Quando lessi il romanzo ‘La figlia Oscura’ di Elena Ferrante, ero incinta del mio primo e unico figlio. Lo lessi tutto d’un fiato con la speranza che sparisse subito il magone causato dal disgusto che a sua volta era provocato da quella che per me all’epoca era una certezza insindacabile: una vera madre dovrebbe mettere i figli al di sopra di ogni cosa. Questo pensavo, nonostante i miei studi e nonostante le mie sofferte ricerche sulla parità di genere. La verità è che gli studi vanno interiorizzati, compresi, capiti e io ero cresciuta col mito della mamma coraggio che per me aveva il volto di Cesira de La Ciociara.
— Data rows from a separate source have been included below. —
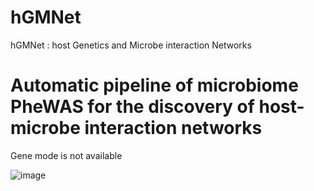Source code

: # hGMNet
hGMNet : host Genetics and Microbe interaction Networks 
 
# Automatic pipeline of microbiome PheWAS for the discovery of host-microbe interaction networks
 
 Gene mode is not available 
 
 
![image](https://user-images.githubusercontent.com/51352117/64011740-48791980-cb57-11e9-948e-c08a5d87487b.png)
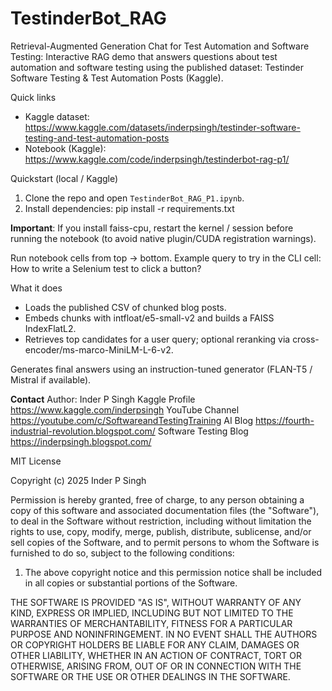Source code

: # TestinderBot_RAG
Retrieval-Augmented Generation Chat for Test Automation and Software Testing: Interactive RAG demo that answers questions about test automation and software testing using the published dataset: Testinder Software Testing &amp; Test Automation Posts (Kaggle).

Quick links
- Kaggle dataset: https://www.kaggle.com/datasets/inderpsingh/testinder-software-testing-and-test-automation-posts
- Notebook (Kaggle): https://www.kaggle.com/code/inderpsingh/testinderbot-rag-p1/

Quickstart (local / Kaggle)
1. Clone the repo and open `TestinderBot_RAG_P1.ipynb`.  
2. Install dependencies:
pip install -r requirements.txt

**Important**: If you install faiss-cpu, restart the kernel / session before running the notebook (to avoid native plugin/CUDA registration warnings).

Run notebook cells from top → bottom. Example query to try in the CLI cell:
How to write a Selenium test to click a button?

What it does
- Loads the published CSV of chunked blog posts.
- Embeds chunks with intfloat/e5-small-v2 and builds a FAISS IndexFlatL2.
- Retrieves top candidates for a user query; optional reranking via cross-encoder/ms-marco-MiniLM-L-6-v2.

Generates final answers using an instruction-tuned generator (FLAN-T5 / Mistral if available).

**Contact**
Author: Inder P Singh
Kaggle Profile https://www.kaggle.com/inderpsingh
YouTube Channel https://youtube.com/c/SoftwareandTestingTraining
AI Blog https://fourth-industrial-revolution.blogspot.com/
Software Testing Blog https://inderpsingh.blogspot.com/

MIT License

Copyright (c) 2025 Inder P Singh

Permission is hereby granted, free of charge, to any person obtaining a copy of this software and associated documentation files (the "Software"), to deal in the Software without restriction, including without limitation the rights to use, copy, modify, merge, publish, distribute, sublicense, and/or sell copies of the Software, and to permit persons to whom the Software is furnished to do so, subject to the following conditions:
1. The above copyright notice and this permission notice shall be included in all copies or substantial portions of the Software.

THE SOFTWARE IS PROVIDED "AS IS", WITHOUT WARRANTY OF ANY KIND, EXPRESS OR IMPLIED, INCLUDING BUT NOT LIMITED TO THE WARRANTIES OF MERCHANTABILITY, FITNESS FOR A PARTICULAR PURPOSE AND NONINFRINGEMENT. IN NO EVENT SHALL THE AUTHORS OR COPYRIGHT HOLDERS BE LIABLE FOR ANY CLAIM, DAMAGES OR OTHER LIABILITY, WHETHER IN AN ACTION OF CONTRACT, TORT OR OTHERWISE, ARISING FROM,
OUT OF OR IN CONNECTION WITH THE SOFTWARE OR THE USE OR OTHER DEALINGS IN THE SOFTWARE.
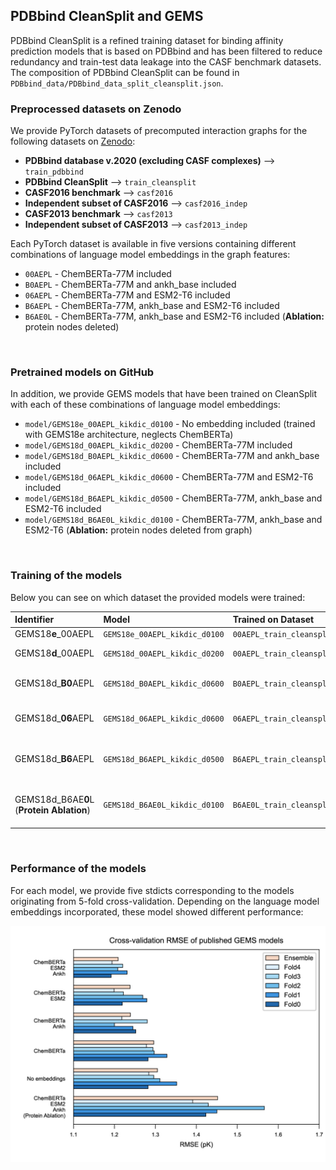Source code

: ## PDBbind CleanSplit and GEMS
PDBbind CleanSplit is a refined training dataset for binding affinity prediction models that is based on PDBbind and has been filtered to reduce redundancy and train-test data leakage into the CASF benchmark datasets. The composition of PDBbind CleanSplit can be found in `PDBbind_data/PDBbind_data_split_cleansplit.json`. 

### Preprocessed datasets on Zenodo
We provide PyTorch datasets of precomputed interaction graphs for the following datasets on [Zenodo](https://doi.org/10.5281/zenodo.15482796):

* **PDBbind database v.2020 (excluding CASF complexes)** --> `train_pdbbind`
* **PDBbind CleanSplit** --> `train_cleansplit`
* **CASF2016 benchmark** --> `casf2016`
* **Independent subset of CASF2016** --> `casf2016_indep`
* **CASF2013 benchmark** --> `casf2013`
* **Independent subset of CASF2013** --> `casf2013_indep`

Each PyTorch dataset is available in five versions containing different combinations of language model embeddings in the graph features:

* `00AEPL` -  ChemBERTa-77M included
* `B0AEPL` -  ChemBERTa-77M and ankh_base included
* `06AEPL` -  ChemBERTa-77M and ESM2-T6 included
* `B6AEPL` -  ChemBERTa-77M, ankh_base and ESM2-T6 included
* `B6AE0L` -  ChemBERTa-77M, ankh_base and ESM2-T6 included (**Ablation:** protein nodes deleted)
<br>

### Pretrained models on GitHub
In addition, we provide GEMS models that have been trained on CleanSplit with each of these combinations of language model embeddings: 
* `model/GEMS18e_00AEPL_kikdic_d0100` - No embedding included (trained with GEMS18e architecture, neglects ChemBERTa)
* `model/GEMS18d_00AEPL_kikdic_d0200` - ChemBERTa-77M included
* `model/GEMS18d_B0AEPL_kikdic_d0600` - ChemBERTa-77M and ankh_base included
* `model/GEMS18d_06AEPL_kikdic_d0600` - ChemBERTa-77M and ESM2-T6 included
* `model/GEMS18d_B6AEPL_kikdic_d0500` - ChemBERTa-77M, ankh_base and ESM2-T6 included
* `model/GEMS18d_B6AE0L_kikdic_d0100` - ChemBERTa-77M, ankh_base and ESM2-T6 (**Ablation:** protein nodes deleted from graph)
<br>

### Training of the models
Below you can see on which dataset the provided models were trained:

| Identifier        | Model                        | Trained on Dataset         | Embeddings                           | 
| :----------------                     | :------                     | :-----------------        | :----------------                   |
| GEMS18**e**_00AEPL                    | `GEMS18e_00AEPL_kikdic_d0100` | `00AEPL_train_cleansplit`  | None                              |
| GEMS18**d**_00AEPL                    | `GEMS18d_00AEPL_kikdic_d0200` | `00AEPL_train_cleansplit`  | ChemBERTa-77M                     |
| GEMS18d_**B0**AEPL                    | `GEMS18d_B0AEPL_kikdic_d0600` | `B0AEPL_train_cleansplit`  | ChemBERTa-77M, ankh_base          |
| GEMS18d_**06**AEPL                    | `GEMS18d_06AEPL_kikdic_d0600` | `06AEPL_train_cleansplit`  | ChemBERTa-77M, ESM2-T6            |
| GEMS18d_**B6**AEPL                    | `GEMS18d_B6AEPL_kikdic_d0500` | `B6AEPL_train_cleansplit`  | ChemBERTa-77M, ankh_base, ESM2-T6 |
| GEMS18d_B6AE**0**L (**Protein Ablation**) | `GEMS18d_B6AE0L_kikdic_d0100` | `B6AE0L_train_cleansplit`  | ChemBERTa-77M, ankh_base, ESM2-T6 |
<br>

### Performance of the models
For each model, we provide five stdicts corresponding to the models originating from 5-fold cross-validation. Depending on the language model embeddings incorporated, these model showed different performance:

![Description](plot_GEMS_stdicts.jpg)
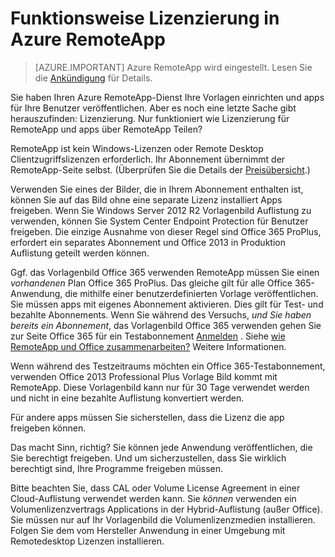 <properties
    pageTitle="Azure RemoteApp Lizenzierung | Microsoft Azure"
    description="Lernen Sie die Funktionsweise der Lizenzierung in Azure RemoteApp."
    services="remoteapp"
    documentationCenter=""
    authors="lizap"
    manager="mbaldwin" />

<tags
    ms.service="remoteapp"
    ms.workload="compute"
    ms.tgt_pltfrm="na"
    ms.devlang="na"
    ms.topic="get-started-article"
    ms.date="08/15/2016"
    ms.author="elizapo" />


# <a name="how-does-licensing-work-in-azure-remoteapp"></a>Funktionsweise Lizenzierung in Azure RemoteApp

> [AZURE.IMPORTANT]
> Azure RemoteApp wird eingestellt. Lesen Sie die [Ankündigung](https://go.microsoft.com/fwlink/?linkid=821148) für Details.

Sie haben Ihren Azure RemoteApp-Dienst Ihre Vorlagen einrichten und apps für Ihre Benutzer veröffentlichen. Aber es noch eine letzte Sache gibt herauszufinden: Lizenzierung. Nur funktioniert wie Lizenzierung für RemoteApp und apps über RemoteApp Teilen?

RemoteApp ist kein Windows-Lizenzen oder Remote Desktop Clientzugriffslizenzen erforderlich. Ihr Abonnement übernimmt der RemoteApp-Seite selbst. (Überprüfen Sie die Details der [Preisübersicht](https://azure.microsoft.com/pricing/details/remoteapp).)

Verwenden Sie eines der Bilder, die in Ihrem Abonnement enthalten ist, können Sie auf das Bild ohne eine separate Lizenz installiert Apps freigeben. Wenn Sie Windows Server 2012 R2 Vorlagenbild Auflistung zu verwenden, können Sie System Center Endpoint Protection für Benutzer freigeben. Die einzige Ausnahme von dieser Regel sind Office 365 ProPlus, erfordert ein separates Abonnement und Office 2013 in Produktion Auflistung geteilt werden können.

Ggf. das Vorlagenbild Office 365 verwenden RemoteApp müssen Sie einen *vorhandenen* Plan Office 365 ProPlus. Das gleiche gilt für alle Office 365-Anwendung, die mithilfe einer benutzerdefinierten Vorlage veröffentlichen. Sie müssen apps mit eigenes Abonnement aktivieren. Dies gilt für Test- und bezahlte Abonnements. Wenn Sie während des Versuchs, *und Sie haben bereits ein Abonnement*, das Vorlagenbild Office 365 verwenden gehen Sie zur Seite Office 365 für ein Testabonnement [Anmelden](https://go.microsoft.com/fwlink/p/?LinkID=403802) . Siehe [wie RemoteApp und Office zusammenarbeiten?](remoteapp-o365.md) Weitere Informationen.

Wenn während des Testzeitraums möchten ein Office 365-Testabonnement, verwenden Office 2013 Professional Plus Vorlage Bild kommt mit RemoteApp. Diese Vorlagenbild kann nur für 30 Tage verwendet werden und nicht in eine bezahlte Auflistung konvertiert werden.

Für andere apps müssen Sie sicherstellen, dass die Lizenz die app freigeben können.

Das macht Sinn, richtig? Sie können jede Anwendung veröffentlichen, die Sie berechtigt freigeben. Und um sicherzustellen, dass Sie wirklich berechtigt sind, Ihre Programme freigeben müssen.

Bitte beachten Sie, dass CAL oder Volume License Agreement in einer Cloud-Auflistung verwendet werden kann. Sie *können* verwenden ein Volumenlizenzvertrags Applications in der Hybrid-Auflistung (außer Office). Sie müssen nur auf Ihr Vorlagenbild die Volumenlizenzmedien installieren. Folgen Sie dem vom Hersteller Anwendung in einer Umgebung mit Remotedesktop Lizenzen installieren.
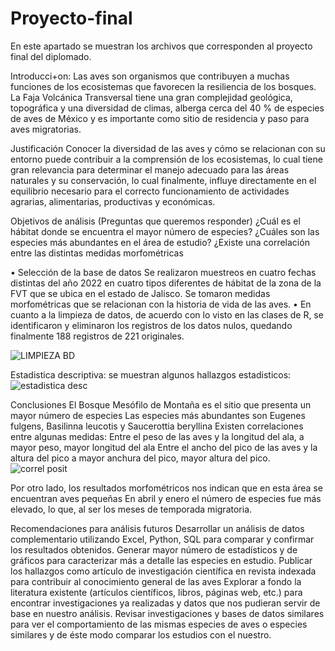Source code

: # Proyecto-final
En este apartado se muestran los archivos que corresponden al proyecto final del diplomado.

Introducci+on:
Las aves son organismos que contribuyen a muchas funciones de los ecosistemas que favorecen la resiliencia de los bosques.
La Faja Volcánica Transversal tiene una gran complejidad geológica, topográfica y una diversidad de climas, alberga cerca del 40 % de especies de aves de México y es importante como sitio de residencia y paso para aves migratorias.

Justificación
Conocer la diversidad de las aves y cómo se relacionan con su entorno puede contribuir a la comprensión de los ecosistemas, lo cual tiene gran relevancia para determinar el manejo adecuado para las áreas naturales y su conservación, lo cual finalmente, influye directamente en el equilibrio necesario para el correcto funcionamiento de actividades agrarias, alimentarias, productivas y económicas.

Objetivos de análisis (Preguntas que queremos responder)
¿Cuál es el hábitat donde se encuentra el mayor número de especies?
¿Cuáles son las especies más abundantes en el área de estudio?
¿Existe una correlación entre las distintas medidas morfométricas

•	Selección de la base de datos
Se realizaron muestreos en cuatro fechas distintas del año 2022 en cuatro tipos diferentes de hábitat de la zona de la FVT que se ubica en el estado de Jalisco. Se tomaron medidas morfométricas que se relacionan con la historia de vida de las aves.
•	En cuanto a la limpieza de datos, de acuerdo con lo visto en las clases de R, se identificaron y eliminaron los registros de los datos nulos, quedando finalmente 188 registros de 221 originales.

![LIMPIEZA BD](https://github.com/user-attachments/assets/0a6c08a0-4d81-456c-8af1-cfcd39600b64)


Estadistica descriptiva: se muestran algunos hallazgos estadisticos:
![estadistica desc](https://github.com/user-attachments/assets/4f7f0593-e43a-4995-b69b-a03d528a86e7)



Conclusiones
El Bosque Mesófilo de Montaña es el sitio que presenta un mayor número de especies
Las especies más abundantes son Eugenes fulgens, Basilinna leucotis y Saucerottia beryllina
Existen correlaciones entre algunas medidas:
Entre el peso de las aves y la longitud del ala, a mayor peso, mayor longitud del ala
Entre el ancho del pico de las aves y la altura del pico a mayor anchura del pico, mayor altura del pico.
![correl posit](https://github.com/user-attachments/assets/7bf61e20-4eea-46f1-bec3-b09939b38f2d)

Por otro lado, los resultados morfométricos nos indican que en esta área se encuentran aves pequeñas
En abril y enero el número de especies fue más elevado, lo que, al ser los meses de temporada migratoria.


Recomendaciones para análisis futuros
Desarrollar un análisis de datos complementario utilizando Excel, Python, SQL para comparar y confirmar los resultados obtenidos.
Generar mayor número de estadísticos y de gráficos para caracterizar más a detalle las especies en estudio.
Publicar los hallazgos como artículo de investigación científica en revista indexada para contribuir al conocimiento general de las aves
Explorar a fondo la literatura existente (artículos científicos, libros, páginas web, etc.)  para encontrar investigaciones ya realizadas y datos que nos pudieran servir de base en nuestro análisis.
Revisar investigaciones y bases de datos similares para ver el comportamiento de las mismas especies de aves o especies similares y de éste modo comparar los estudios con el nuestro.



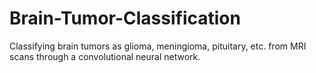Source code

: # Brain-Tumor-Classification


Classifying brain tumors as glioma, meningioma, pituitary, etc. from MRI scans through a convolutional neural network.
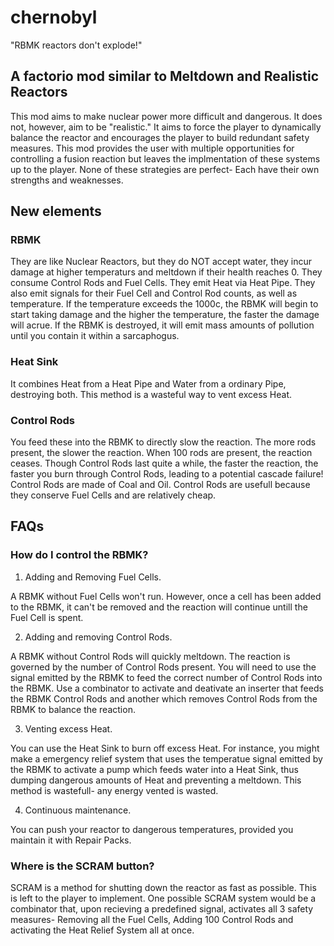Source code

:# chernobyl

"RBMK reactors don't explode!"

## A factorio mod similar to Meltdown and Realistic Reactors

This mod aims to make nuclear power more difficult and dangerous. It does not, however, aim to be "realistic." It aims to force the player to dynamically balance the reactor and encourages the player to build redundant safety measures. This mod provides the user with multiple opportunities for controlling a fusion reaction but leaves the implmentation of these systems up to the player. None of these strategies are perfect- Each have their own strengths and weaknesses. 

## New elements

### RBMK
They are like Nuclear Reactors, but they do NOT accept water, they incur damage at higher temperaturs and meltdown if their health reaches 0. They consume Control Rods and Fuel Cells. They emit Heat via Heat Pipe. They also emit signals for their Fuel Cell and Control Rod counts, as well as temperature. If the temperature exceeds the 1000c, the RBMK will begin to start taking damage and the higher the temperature, the faster the damage will acrue. If the RBMK is destroyed, it will emit mass amounts of pollution until you contain it within a sarcaphogus.

### Heat Sink
It combines Heat from a Heat Pipe and Water from a ordinary Pipe, destroying both. This method is a wasteful way to vent excess Heat. 

### Control Rods
You feed these into the RBMK to directly slow the reaction. The more rods present, the slower the reaction. When 100 rods are present, the reaction ceases. Though Control Rods last quite a while, the faster the reaction, the faster you burn through Control Rods, leading to a potential cascade failure! Control Rods are made of Coal and Oil. Control Rods are usefull because they conserve Fuel Cells and are relatively cheap.

## FAQs

### How do I control the RBMK?

1) Adding and Removing Fuel Cells.

A RBMK without Fuel Cells won't run. However, once a cell has been added to the RBMK, it can't be removed and the reaction will continue untill the Fuel Cell is spent.

2) Adding and removing Control Rods.

A RBMK without Control Rods will quickly meltdown. The reaction is governed by the number of Control Rods present. You will need to use the signal emitted by the RBMK to feed the correct number of Control Rods into the RBMK. Use a combinator to activate and deativate an inserter that feeds the RBMK Control Rods and another which removes Control Rods from the RBMK to balance the reaction.

3) Venting excess Heat.

You can use the Heat Sink to burn off excess Heat. For instance, you might make a emergency relief system that uses the temperatue signal emitted by the RBMK to activate a pump which feeds water into a Heat Sink, thus dumping dangerous amounts of Heat and preventing a meltdown. This method is wastefull- any energy vented is wasted.

4) Continuous maintenance.

You can push your reactor to dangerous temperatures, provided you maintain it with Repair Packs.

### Where is the SCRAM button?

SCRAM is a method for shutting down the reactor as fast as possible. This is left to the player to implement. One possible SCRAM system would be a combinator that, upon recieving a predefined signal, activates all 3 safety measures- Removing all the Fuel Cells, Adding 100 Control Rods and activating the Heat Relief System all at once.
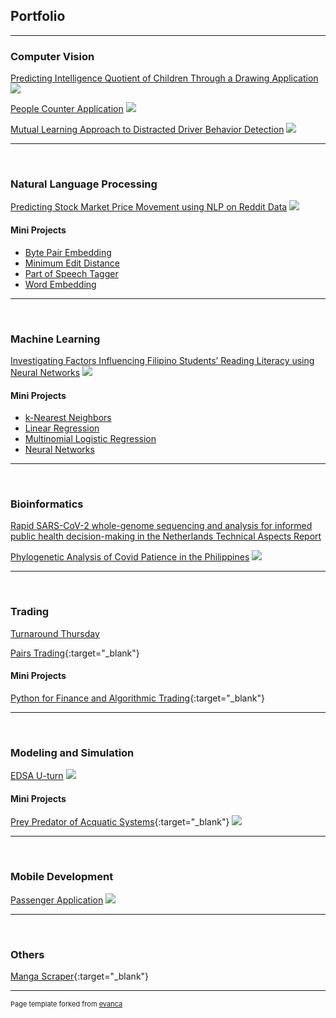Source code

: ## Portfolio

---

### Computer Vision

[Predicting Intelligence Quotient of Children Through a Drawing Application](/projects/cv/1)
<img src="images/cv/1/overview.png?raw=true"/>
<br/>

[People Counter Application](/projects/cv/2)
<img src="images/cv/2/interface.gif?raw=true"/>
<br/>

[Mutual Learning Approach to Distracted Driver Behavior Detection](/projects/cv/3)
<img src="images/cv/3/architecture.png?raw=true"/>

---

<br/>

### Natural Language Processing

[Predicting Stock Market Price Movement using NLP on Reddit Data](/projects/nlp/1.pdf)
<img src="images/nlp/1/architecture.png?raw=true"/>
<br/>

#### Mini Projects

-   [Byte Pair Embedding](/projects/nlp/mini/1.pdf)
-   [Minimum Edit Distance](/projects/nlp/mini/2.md)
-   [Part of Speech Tagger](/projects/nlp/mini/3.md)
-   [Word Embedding](/projects/nlp/mini/4.md)

---

<br/>

### Machine Learning

[Investigating Factors Influencing Filipino Students’ Reading Literacy using Neural Networks](/projects/machine_learning/1.pdf)
<img src="images/machine_learning/1/feature_ranking.png?raw=true"/>
<br/>

#### Mini Projects

-   [k-Nearest Neighbors](/projects/nlp/mini/1.md)
-   [Linear Regression](/projects/nlp/mini/2.md)
-   [Multinomial Logistic Regression](/projects/nlp/mini/3.pdf)
-   [Neural Networks](/projects/nlp/mini/4.pdf)

---

<br/>

### Bioinformatics

[Rapid SARS-CoV-2 whole-genome sequencing and analysis for informed public health decision-making in the Netherlands Technical Aspects Report](/projects/bioinformatics/1.pdf)

[Phylogenetic Analysis of Covid Patience in the Philippines](/projects/bioinformatics/2.pdf)
<img src="images/bioinformatics/1/generated_phylogenetic_tree_for_philippines.png?raw=true"/>

---

<br/>

### Trading

[Turnaround Thursday](/projects/trading/1.md)
<br/>

[Pairs Trading](https://github.com/sidnetopia/pairs-trading-strategy){:target="\_blank"}
<br/>

#### Mini Projects

[Python for Finance and Algorithmic Trading](https://github.com/sidnetopia/python-for-finance-and-algorithmic-trading){:target="\_blank"}

---

<br/>

### Modeling and Simulation

[EDSA U-turn](/projects/modeling_simulation/1.pdf)
<img src="images/modeling_simulation/1/demo.gif?raw=true"/>
<br/>

#### Mini Projects

[Prey Predator of Acquatic Systems](https://github.com/sidnetopia/Prey-Predator-of-Acquatic-Systems){:target="\_blank"}
<img src="images/modeling_simulation/mini/demo.gif?raw=true"/>

---

<br/>

### Mobile Development

[Passenger Application](/projects/mobile/1.pdf)
<img src="images/mobile/1/passenger_app.gif?raw=true"/>

---

<br/>

### Others

[Manga Scraper](https://github.com/sidnetopia/manga-scraper){:target="\_blank"}

---

<p style="font-size:11px">Page template forked from <a href="https://github.com/evanca/quick-portfolio">evanca</a></p>
<!-- Remove above link if you don't want to attibute -->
Oggi però è diverso. So che non è il pancione a renderti mamma, né l’allattamento, madre non si nasce né si diventa. La maternità non rende la donna più completa, è piuttosto una capacità fisiologica, così come respirare e mangiare. Si decide di avere un figlio perché si sente il bisogno di lasciare al mondo un pezzo di sé, non per sentirsi completi tramite il figlio. All’epoca del romanzo ero certamente diversa, perché è vero che i figli ti cambiano, distruggendo certezze e infrastrutture mentali, ma è anche vero che portano ricchezza se considerati dei soggetti e non degli oggetti che appartengono ai genitori che sono a loro volta delle Persone.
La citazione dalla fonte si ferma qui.